It could have relations to drug use and the eventual martyrdom of a drug addict failing to recognize his unwillingness to change. Reference “…try getting water…try getting sleep…” Any drug use would know this could reference to the lack of basic care the problems when focused on drug use. Additionally, this line references the realization after “nodding off” and a “moment of clarity” that the person is self-reflecting on their behavior. But ultimately feels helpless to change and succumbs to the notion I can’t change and don’t want to change. I will in place justify my actions as I am the one who should suffer for my actions. The martyrdom comes from “why shouldn’t this be me (suffering)”. “You don’t want to change, I don’t want to change (my ways)”. This line could reference and support the claim that some emotional issues are beneath that the person can’t overcome “Think back a year
When everything stood at the surface. But bandage you cuts 'cause you don't know what swims underneath…” The further evidence that could lead one to believe this person had deeper lying issues that were unseen that strains the loved ones around them.

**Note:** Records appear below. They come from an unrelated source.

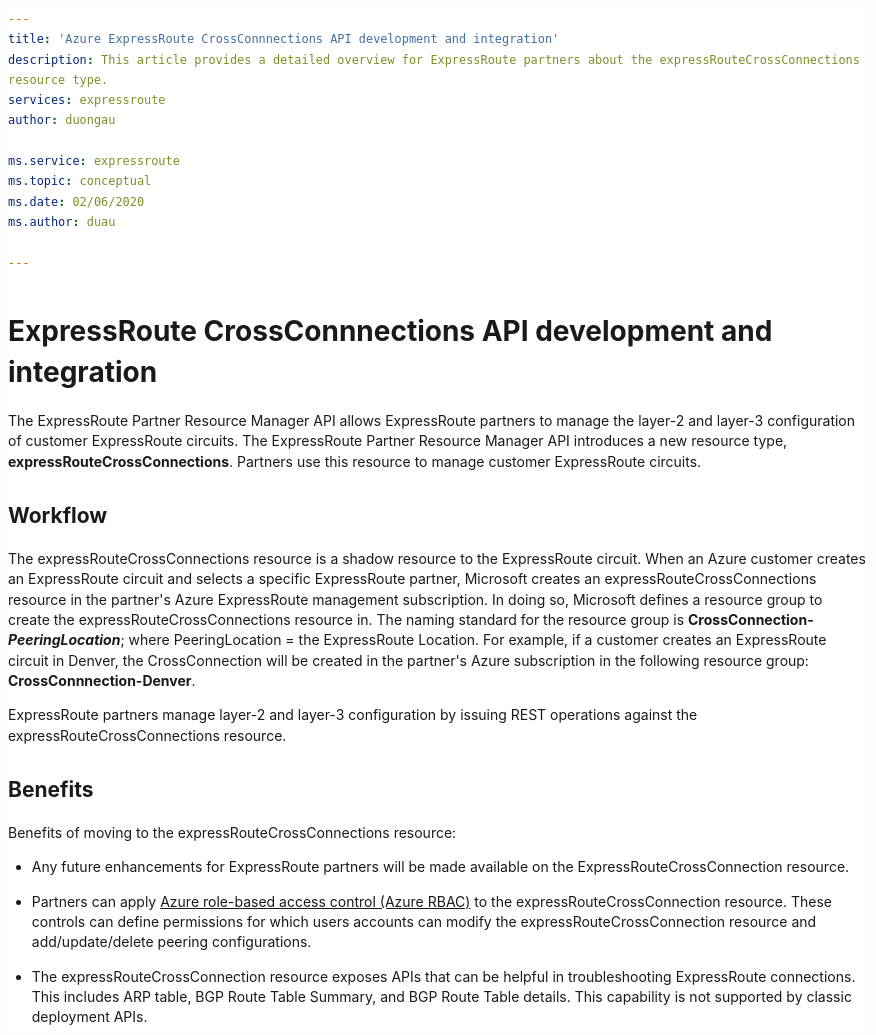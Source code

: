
 ```yaml
---
title: 'Azure ExpressRoute CrossConnnections API development and integration'
description: This article provides a detailed overview for ExpressRoute partners about the expressRouteCrossConnections resource type.
services: expressroute
author: duongau

ms.service: expressroute
ms.topic: conceptual
ms.date: 02/06/2020
ms.author: duau

---
```



# ExpressRoute CrossConnnections API development and integration

The ExpressRoute Partner Resource Manager API allows ExpressRoute partners to manage the layer-2 and layer-3 configuration of customer ExpressRoute circuits. The ExpressRoute Partner Resource Manager API introduces a new resource type, **expressRouteCrossConnections**. Partners use this resource to manage customer ExpressRoute circuits.

## Workflow

The expressRouteCrossConnections resource is a shadow resource to the ExpressRoute circuit. When an Azure customer creates an ExpressRoute circuit and selects a specific ExpressRoute partner, Microsoft creates an expressRouteCrossConnections resource in the partner's Azure ExpressRoute management subscription. In doing so, Microsoft defines a resource group to create the expressRouteCrossConnections resource in. The naming standard for the resource group is **CrossConnection-*PeeringLocation***; where PeeringLocation = the ExpressRoute Location. For example, if a customer creates an ExpressRoute circuit in Denver, the CrossConnection will be created in the partner's Azure subscription in the following resource group: **CrossConnnection-Denver**.

ExpressRoute partners manage layer-2 and layer-3 configuration by issuing REST operations against the expressRouteCrossConnections resource.

## Benefits

Benefits of moving to the expressRouteCrossConnections resource:

* Any future enhancements for ExpressRoute partners will be made available on the ExpressRouteCrossConnection resource.

* Partners can apply [Azure role-based access control (Azure RBAC)](../role-based-access-control/overview.md) to the expressRouteCrossConnection resource. These controls can define permissions for which users accounts can modify the expressRouteCrossConnection resource and add/update/delete peering configurations.

* The expressRouteCrossConnection resource exposes APIs that can be helpful in troubleshooting ExpressRoute connections. This includes ARP table, BGP Route Table Summary, and BGP Route Table details. This capability is not supported by classic deployment APIs.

However some of this underlying reasoning holds true except for one simple fact, the band members father is dying from cancer. The wife is trying desperately to save him. In the end no one wants to accept what is happening and the son is left with the resentment towards his father and living with words unsaid and relationship unreconciled. This is the most plausible meaning with at least an 85 percent accuracy based on the facts about the writers experience and the support of the lyrics. The band members father is diagnosed with cancer and passes quickly with everyone left holding unfinished business. The wife is trying to help with all she has because losing him means everything. The son feels some quilt about having left things in the way they were and feels he should be suffering instead his mother. Even on his father’s death bed he contemplates his behavior but is unwilling to change and neither is his son (band member). Underlying this is a deep literary piece well thought out trying to capture the process of losing someone with a relationship conflict and the realization after at the end of life how we might have done things different. It also incorporates the stages of grief (Kublar/Ross).